Santander collects 7000 500 million euros from a sale of shares as the new CEO, Ana Botin, breaks radically with the strategy of his late father and cut dividends Spanish bank by two thirds.
However, the group’s shares fell 14.09%, which dragged the Spanish Stock Exchange (FTSE 35), which lost nearly 3.91% in trading yesterday.
The actions show that Booty stamped his authority on the rule of taking over four months after his father died Emilio, who led the bank for more than a quarter century.
The largest bank in the eurozone, previously resisted pressure from investors to raise capital, said it would use the funds to finance organic growth. But the decision raised speculation about possible acquisitions and caused a considerable increase in the value of shares in Monte dei Paschi di Siena, Italy-not a troubled bank.
Analysts said Botín put the interests of the investors over those of his family, whose share of 2% may be diluted with the issue of shares
“The capital addresses two major concerns about the bank and its actions: 1) perception -. and the reality that Santander is within the largest banks in Europe, which has the weakest capitalization in terms of maximum quality of Basel III fully loaded (Basel III is a reform for bank) regulation, and 2) that his payout ratio is excessive, “Citigroup analysts said.
Santander, which analysts say has the weakest among its counterparts balance, faces pressure to increase this capital since Deutsche Bank raised 8 billion euros last year, according to bankers.

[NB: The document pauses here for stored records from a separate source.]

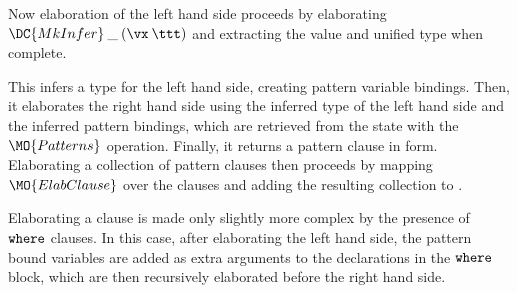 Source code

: 
Now elaboration of the left hand side proceeds by elaborating $\DC{MkInfer}\:\_\:(\vx\:\ttt)$ and
extracting the value and unified type when complete.


This infers a type for the left hand side, creating pattern variable bindings. Then, 
it elaborates the right hand side using the inferred type of the left hand side
and the inferred pattern bindings, which are retrieved from the state with the
$\MO{Patterns}$ operation. Finally, it returns a pattern clause in \TT{} form.
Elaborating a collection of pattern clauses then proceeds by mapping $\MO{ElabClause}$ over
the clauses and adding the resulting collection to \TT{}.


Elaborating a clause is made only slightly more complex by the presence of
$\mathtt{where}$ clauses. In this case, after elaborating the left hand side, the pattern
bound variables are added as extra arguments to the declarations in the $\mathtt{where}$ block,
which are then recursively elaborated before the right hand side.


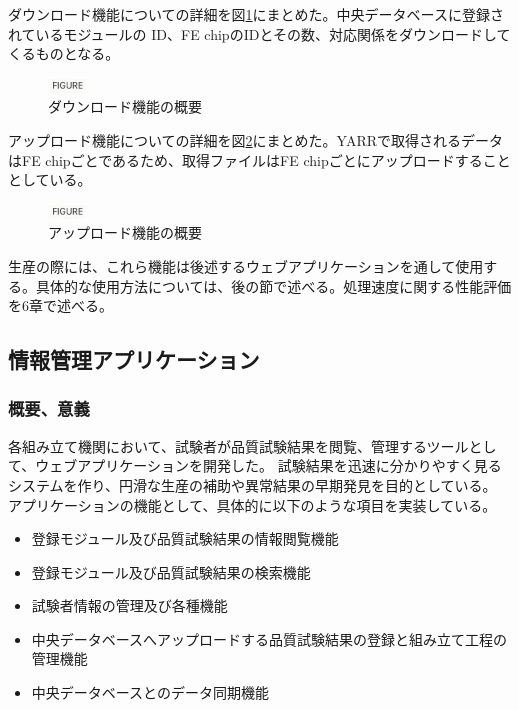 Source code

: ダウンロード機能についての詳細を図\ref{pd_download_info}にまとめた。中央データベースに登録されているモジュールの ID、FE chipのIDとその数、対応関係をダウンロードしてくるものとなる。
\begin{figure}[bpt]\centering
\includegraphics[width=1cm]{figure}
\caption[ダウンロード機能の概要]{ダウンロード機能の概要}
\label{pd_download_info}
\end{figure}

アップロード機能についての詳細を図\ref{pd_upload_info}にまとめた。YARRで取得されるデータはFE chipごとであるため、取得ファイルはFE chipごとにアップロードすることとしている。

\begin{figure}[bpt]\centering
\includegraphics[width=1cm]{figure}
\caption[アップロード機能の概要]{アップロード機能の概要}
\label{pd_upload_info}
\end{figure}

生産の際には、これら機能は後述するウェブアプリケーションを通して使用する。具体的な使用方法については、後の節で述べる。処理速度に関する性能評価を6章で述べる。

\subsection{情報管理アプリケーション}
\subsubsection{概要、意義}
各組み立て機関において、試験者が品質試験結果を閲覧、管理するツールとして、ウェブアプリケーションを開発した。
試験結果を迅速に分かりやすく見るシステムを作り、円滑な生産の補助や異常結果の早期発見を目的としている。
アプリケーションの機能として、具体的に以下のような項目を実装している。

\begin{itemize}
  \item 登録モジュール及び品質試験結果の情報閲覧機能
  \item 登録モジュール及び品質試験結果の検索機能
  \item 試験者情報の管理及び各種機能
  \item 中央データベースへアップロードする品質試験結果の登録と組み立て工程の管理機能
  \item 中央データベースとのデータ同期機能
\end{itemize}

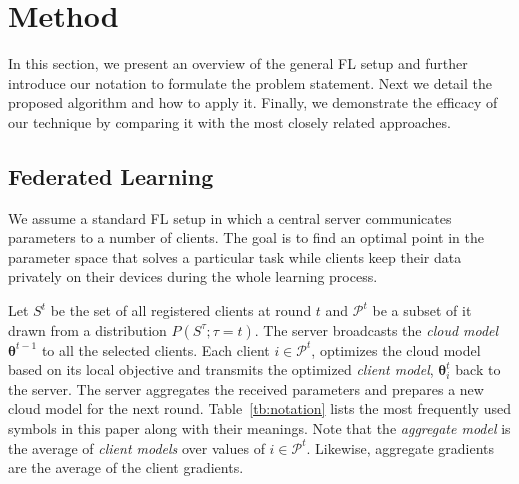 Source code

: \documentclass[runningheads]{llncs}
\def\tableref#1{Table~\ref{#1}}
\def\vtheta{{\bm{\theta}}}
\def\gP{{\mathcal{P}}}
\begin{document}
\section{Method}

In this section, we present an overview of the general FL setup and further introduce our notation to formulate the problem statement. Next we detail the proposed algorithm and how to apply it. Finally, we demonstrate the efficacy of our technique by comparing it with the most closely related approaches.


\subsection{Federated Learning}
We assume a standard FL setup in which a central server communicates parameters to a number of clients.
The goal is to find an optimal point in the parameter space that solves a particular task while clients keep their data privately on their devices during the whole learning process. 

Let $S^t$ be the set of all registered clients at round $t$ and $\gP^t$ be a subset of it drawn from a distribution $P(S^{\tau}; \tau=t)$.
The server broadcasts the \emph{cloud model} $\vtheta^{t-1}$ to all the selected clients.
Each client $i \in \gP^t$, optimizes the cloud model based on its local objective and transmits the optimized \emph{client model}, $\vtheta_i^{t}$ back to the server.
The server aggregates the received parameters and prepares a new cloud model for the next round. 
\tableref{tb:notation} lists the most frequently used symbols in this paper along with their meanings. Note that the \emph{aggregate model} is the average of \emph{client models} over values of $i \in \gP^t$.
Likewise, aggregate gradients are the average of the client gradients.
\end{document}

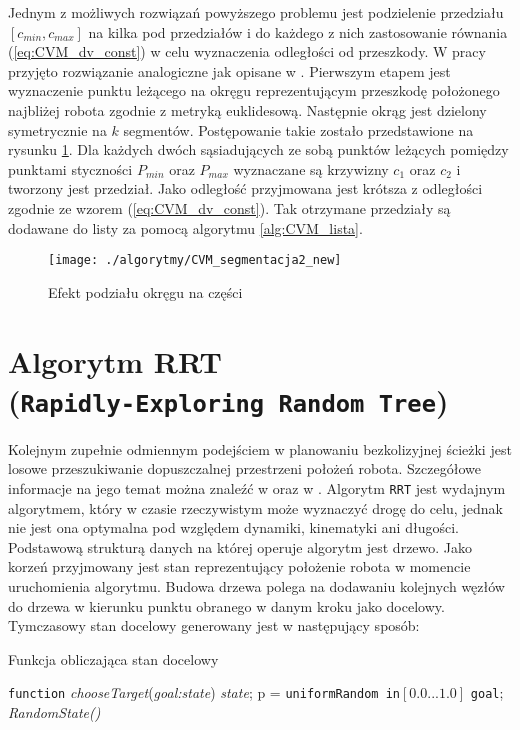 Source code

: 	Jednym z możliwych rozwiązań powyższego problemu jest podzielenie przedziału $[c_{min},c_{max}]$ na kilka
	pod przedziałów i do każdego z nich zastosowanie równania (\ref{eq:CVM_dv_const}) w celu wyznaczenia odległości od przeszkody. W pracy przyjęto rozwiązanie analogiczne jak opisane w \cite{majchrowski}.
	Pierwszym etapem jest wyznaczenie punktu leżącego na okręgu reprezentującym przeszkodę położonego najbliżej robota zgodnie z  metryką euklidesową. Następnie okrąg jest dzielony symetrycznie na $k$  segmentów. Postępowanie takie zostało przedstawione na rysunku \ref{fig:CVM_segmentacja2}. 
	Dla każdych dwóch sąsiadujących ze sobą punktów leżących pomiędzy punktami styczności $P_{min}$ oraz $P_{max}$
 	wyznaczane są krzywizny $c_1$ oraz $c_2$ i tworzony jest przedział. Jako odległość przyjmowana jest krótsza 
	z odległości zgodnie ze wzorem (\ref{eq:CVM_dv_const}). Tak otrzymane przedziały są dodawane do listy za pomocą algorytmu \ref{alg:CVM_lista}.
	
	\begin{figure}[H]
	\centering
	\texttt{[image: ./algorytmy/CVM\_segmentacja2\_new]}
	\caption{ Efekt podziału okręgu na części} \label{fig:CVM_segmentacja2}
	\end{figure} 
\section{Algorytm RRT\\(\texttt{Rapidly-Exploring Random Tree}) \label{sec:RRT:basic}}
Kolejnym zupełnie odmiennym podejściem w planowaniu bezkolizyjnej ścieżki jest losowe przeszukiwanie dopuszczalnej przestrzeni położeń robota. Szczegółowe informacje na
jego temat można znaleźć w \cite{RRT} oraz w \cite{RRT2}.
Algorytm \texttt{RRT} jest wydajnym algorytmem, który w czasie rzeczywistym może wyznaczyć drogę do celu, jednak nie jest ona optymalna pod względem dynamiki, kinematyki ani długości.
Podstawową strukturą danych na której operuje algorytm jest drzewo. Jako korzeń przyjmowany jest stan reprezentujący położenie robota w momencie uruchomienia algorytmu.
Budowa drzewa polega na dodawaniu kolejnych węzłów do drzewa w kierunku punktu obranego w danym kroku jako docelowy. Tymczasowy stan docelowy generowany jest w następujący sposób:
 \begin{algorithm}[H]
	
	\caption{ Funkcja obliczająca stan docelowy }
	\label{alg:chooseTarget}
	\begin{algorithmic}
	\STATE \texttt{function} \textit{chooseTarget}(\textit{goal:state}) \textit{state};
	\STATE p = \texttt{uniformRandom in}$[0.0 ...1.0]$
	  \RETURN  \texttt{goal};
	  \RETURN \textit{RandomState()}
	\ENDIF
	\end{algorithmic}
  \end{algorithm}

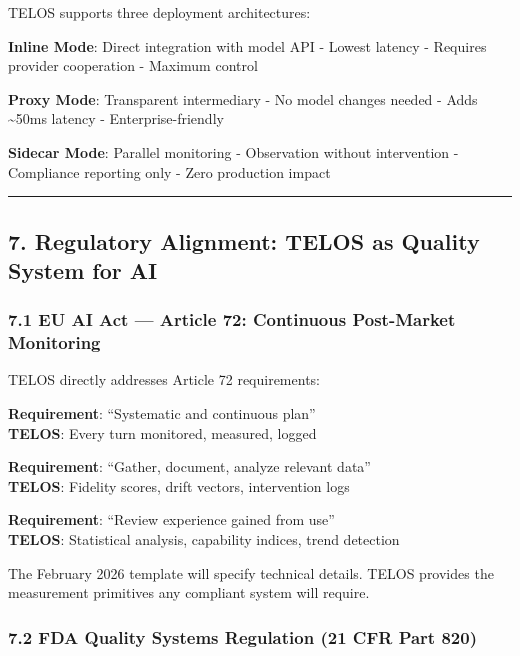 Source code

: TELOS supports three deployment architectures:

\textbf{Inline Mode}: Direct integration with model API - Lowest latency
- Requires provider cooperation - Maximum control

\textbf{Proxy Mode}: Transparent intermediary - No model changes needed
- Adds \textasciitilde50ms latency - Enterprise-friendly

\textbf{Sidecar Mode}: Parallel monitoring - Observation without
intervention - Compliance reporting only - Zero production impact

\begin{center}\rule{0.5\linewidth}{0.5pt}\end{center}

\subsection{7. Regulatory Alignment: TELOS as Quality System for
AI}\label{regulatory-alignment-telos-as-quality-system-for-ai}

\subsubsection{7.1 EU AI Act --- Article 72: Continuous Post-Market
Monitoring}\label{eu-ai-act-article-72-continuous-post-market-monitoring}

TELOS directly addresses Article 72 requirements:

\textbf{Requirement}: ``Systematic and continuous plan''\\
\textbf{TELOS}: Every turn monitored, measured, logged

\textbf{Requirement}: ``Gather, document, analyze relevant data''\\
\textbf{TELOS}: Fidelity scores, drift vectors, intervention logs

\textbf{Requirement}: ``Review experience gained from use''\\
\textbf{TELOS}: Statistical analysis, capability indices, trend
detection

The February 2026 template will specify technical details. TELOS
provides the measurement primitives any compliant system will require.

\subsubsection{7.2 FDA Quality Systems Regulation (21 CFR Part
820)}\label{fda-quality-systems-regulation-21-cfr-part-820}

The bank’s shares of Spanish origin were suspended yesterday as the board meeting discussed the plan and increased 3 percent before the announcement of the sale of shares, which reported first Financial Times .
Santander expects 2014 net profits rise 30 per cent to 5000 800 million euros . It also announced it would cut its annual dividend from 0.60 to 0.20 euros
about a thousand 258 million shares will be issued at a value of between 6.18 and 6.50 euros, a discount of 5 to 10 percent.
Unlike most banks, Santander refuses to disclose its common equity ratio premier under the rules of Basel III fully loaded (high quality). But analysts estimate was 8.5 percent in late December, the lowest in a group of over 30 among the largest banks in Europe.
After the fundraiser is expected to bank’s capital ratio increases to about 10%, below the industry average is 11%.
However, advirtie-ron analysts that if Santander, which is in talks to buy Novo Banco de Portugal, makes a big purchase, you probably need to raise even more.